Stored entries
-------------------------

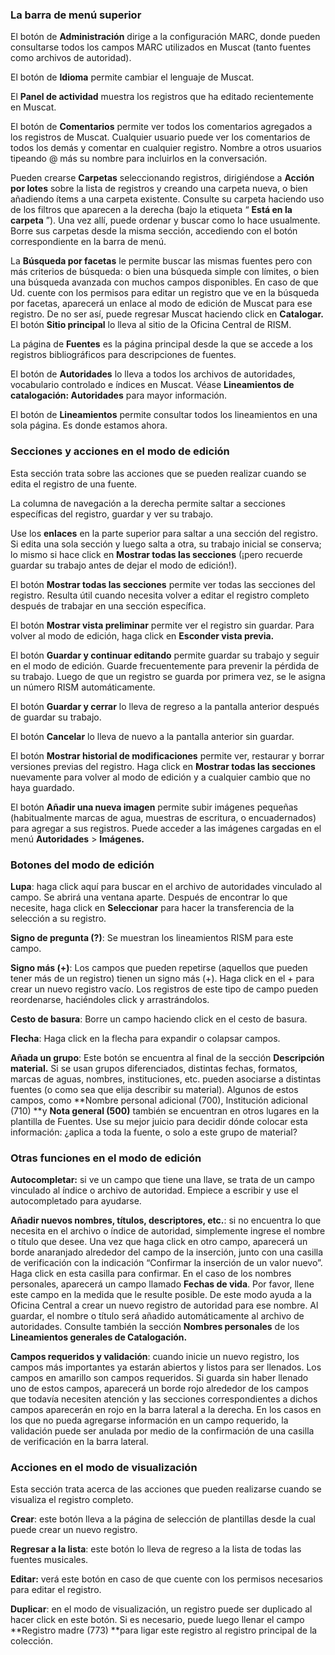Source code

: ### La barra de menú superior

El botón de  **Administración**  dirige a la configuración MARC, donde pueden consultarse todos los campos MARC utilizados en Muscat (tanto fuentes como archivos de autoridad).

El botón de  **Idioma**  permite cambiar el lenguaje de Muscat.

El **Panel de actividad** muestra los registros que ha editado recientemente en Muscat.

El botón de  **Comentarios**  permite ver todos los comentarios agregados a los registros de Muscat. Cualquier usuario puede ver los comentarios de todos los demás y comentar en cualquier registro. Nombre a otros usuarios tipeando @ más su nombre para incluirlos en la conversación.

Pueden crearse  **Carpetas** seleccionando registros, dirigiéndose a  **Acción por lotes**  sobre la lista de registros y creando una carpeta nueva, o bien añadiendo ítems a una carpeta existente. Consulte su carpeta haciendo uso de los filtros que aparecen a la derecha (bajo la etiqueta “ **Está en la carpeta** ”). Una vez allí, puede ordenar y buscar como lo hace usualmente. Borre sus carpetas desde la misma sección, accediendo con el botón correspondiente en la barra de menú.

La  **Búsqueda por facetas** le permite buscar las mismas fuentes pero con más criterios de búsqueda: o bien una búsqueda simple con límites, o bien una búsqueda avanzada con muchos campos disponibles. En caso de que Ud. cuente con los permisos para editar un registro que ve en la búsqueda por facetas, aparecerá un enlace al modo de edición de Muscat para ese registro. De no ser así, puede regresar Muscat haciendo click en  **Catalogar.** El botón  **Sitio principal** lo lleva al sitio de la Oficina Central de RISM.

La página de  **Fuentes**  es la página principal desde la que se accede a los registros bibliográficos para descripciones de fuentes.

El botón de  **Autoridades**  lo lleva a todos los archivos de autoridades, vocabulario controlado e índices en Muscat. Véase  **Lineamientos de catalogación: Autoridades**  para mayor información.

El botón de  **Lineamientos**  permite consultar todos los lineamientos en una sola página. Es donde estamos ahora.

### Secciones y acciones en el modo de edición

Esta sección trata sobre las acciones que se pueden realizar cuando se edita el registro de una fuente.

La columna de navegación a la derecha permite saltar a secciones específicas del registro, guardar y ver su trabajo.

Use los  **enlaces**  en la parte superior para saltar a una sección del registro. Si edita una sola sección y luego salta a otra, su trabajo inicial se conserva; lo mismo si hace click en  **Mostrar todas las secciones**  (¡pero recuerde guardar su trabajo antes de dejar el modo de edición!).

El botón  **Mostrar todas las secciones**  permite ver todas las secciones del registro. Resulta útil cuando necesita volver a editar el registro completo después de trabajar en una sección específica.

El botón  **Mostrar vista preliminar** permite ver el registro sin guardar. Para volver al modo de edición, haga click en  **Esconder vista previa.**

El botón  **Guardar y continuar editando**  permite guardar su trabajo y seguir en el modo de edición. Guarde frecuentemente para prevenir la pérdida de su trabajo. Luego de que un registro se guarda por primera vez, se le asigna un número RISM automáticamente.

El botón  **Guardar y cerrar**  lo lleva de regreso a la pantalla anterior después de guardar su trabajo.

El botón  **Cancelar**  lo lleva de nuevo a la pantalla anterior sin guardar.

El botón  **Mostrar historial de modificaciones**  permite ver, restaurar y borrar versiones previas del registro. Haga click en  **Mostrar todas las secciones** nuevamente para volver al modo de edición y a cualquier cambio que no haya guardado.

El botón  **Añadir una nueva imagen**  permite subir imágenes pequeñas (habitualmente marcas de agua, muestras de escritura, o encuadernados) para agregar a sus registros. Puede acceder a las imágenes cargadas en el menú  **Autoridades** \>  **Imágenes.**

### Botones del modo de edición

**Lupa**: haga click aquí para buscar en el archivo de autoridades vinculado al campo. Se abrirá una ventana aparte. Después de encontrar lo que necesite, haga click en  **Seleccionar**  para hacer la transferencia de la selección a su registro.

**Signo de pregunta (?)**: Se muestran los lineamientos RISM para este campo.

**Signo más (+)**: Los campos que pueden repetirse (aquellos que pueden tener más de un registro) tienen un signo más (+). Haga click en el + para crear un nuevo registro vacío. Los registros de este tipo de campo pueden reordenarse, haciéndoles click y arrastrándolos.

**Cesto de basura**: Borre un campo haciendo click en el cesto de basura.

**Flecha**: Haga click en la flecha para expandir o colapsar campos.

**Añada un grupo**: Este botón se encuentra al final de la sección  **Descripción material.** Si se usan grupos diferenciados, distintas fechas, formatos, marcas de aguas, nombres, instituciones, etc. pueden asociarse a distintas fuentes (o como sea que elija describir su material). Algunos de estos campos, como **Nombre personal adicional (700), Institución adicional (710) **y **Nota general (500)** también se encuentran en otros lugares en la plantilla de Fuentes. Use su mejor juicio para decidir dónde colocar esta información: ¿aplica a toda la fuente, o solo a este grupo de material?

### Otras funciones en el modo de edición

**Autocompletar:**  si ve un campo que tiene una llave, se trata de un campo vinculado al índice o archivo de autoridad. Empiece a escribir y use el autocompletado para ayudarse.

**Añadir nuevos nombres, títulos, descriptores, etc.**: si no encuentra lo que necesita en el archivo o índice de autoridad, simplemente ingrese el nombre o título que desee. Una vez que haga click en otro campo, aparecerá un borde anaranjado alrededor del campo de la inserción, junto con una casilla de verificación con la indicación “Confirmar la inserción de un valor nuevo”. Haga click en esta casilla para confirmar. En el caso de los nombres personales, aparecerá un campo llamado  **Fechas de vida**. Por favor, llene este campo en la medida que le resulte posible. De este modo ayuda a la Oficina Central a crear un nuevo registro de autoridad para ese nombre. Al guardar, el nombre o título será añadido automáticamente al archivo de autoridades. Consulte también la sección  **Nombres personales** de los  **Lineamientos generales de Catalogación.**

**Campos requeridos y validación**: cuando inicie un nuevo registro, los campos más importantes ya estarán abiertos y listos para ser llenados. Los campos en amarillo son campos requeridos. Si guarda sin haber llenado uno de estos campos, aparecerá un borde rojo alrededor de los campos que todavía necesiten atención y las secciones correspondientes a dichos campos aparecerán en rojo en la barra lateral a la derecha. En los casos en los que no pueda agregarse información en un campo requerido, la validación puede ser anulada por medio de la confirmación de una casilla de verificación en la barra lateral.

### Acciones en el modo de visualización
Esta sección trata acerca de las acciones que pueden realizarse cuando se visualiza el registro completo.  

**Crear**: este botón lleva a la página de selección de plantillas desde la cual puede crear un nuevo registro.

**Regresar a la lista**: este botón lo lleva de regreso a la lista de todas las fuentes musicales.

**Editar:**  verá este botón en caso de que cuente con los permisos necesarios para editar el registro.

**Duplicar**: en el modo de visualización, un registro puede ser duplicado al hacer click en este botón. Si es necesario, puede luego llenar el campo **Registro madre (773) **para ligar este registro al registro principal de la colección.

-------------------------

• Work instruction
Within the data above, filter for lines containing the word "estos" and copy each one.

• Response
**Añada un grupo**: Este botón se encuentra al final de la sección  **Descripción material.** Si se usan grupos diferenciados, distintas fechas, formatos, marcas de aguas, nombres, instituciones, etc. pueden asociarse a distintas fuentes (o como sea que elija describir su material). Algunos de estos campos, como **Nombre personal adicional (700), Institución adicional (710) **y **Nota general (500)** también se encuentran en otros lugares en la plantilla de Fuentes. Use su mejor juicio para decidir dónde colocar esta información: ¿aplica a toda la fuente, o solo a este grupo de material?
**Campos requeridos y validación**: cuando inicie un nuevo registro, los campos más importantes ya estarán abiertos y listos para ser llenados. Los campos en amarillo son campos requeridos. Si guarda sin haber llenado uno de estos campos, aparecerá un borde rojo alrededor de los campos que todavía necesiten atención y las secciones correspondientes a dichos campos aparecerán en rojo en la barra lateral a la derecha. En los casos en los que no pueda agregarse información en un campo requerido, la validación puede ser anulada por medio de la confirmación de una casilla de verificación en la barra lateral.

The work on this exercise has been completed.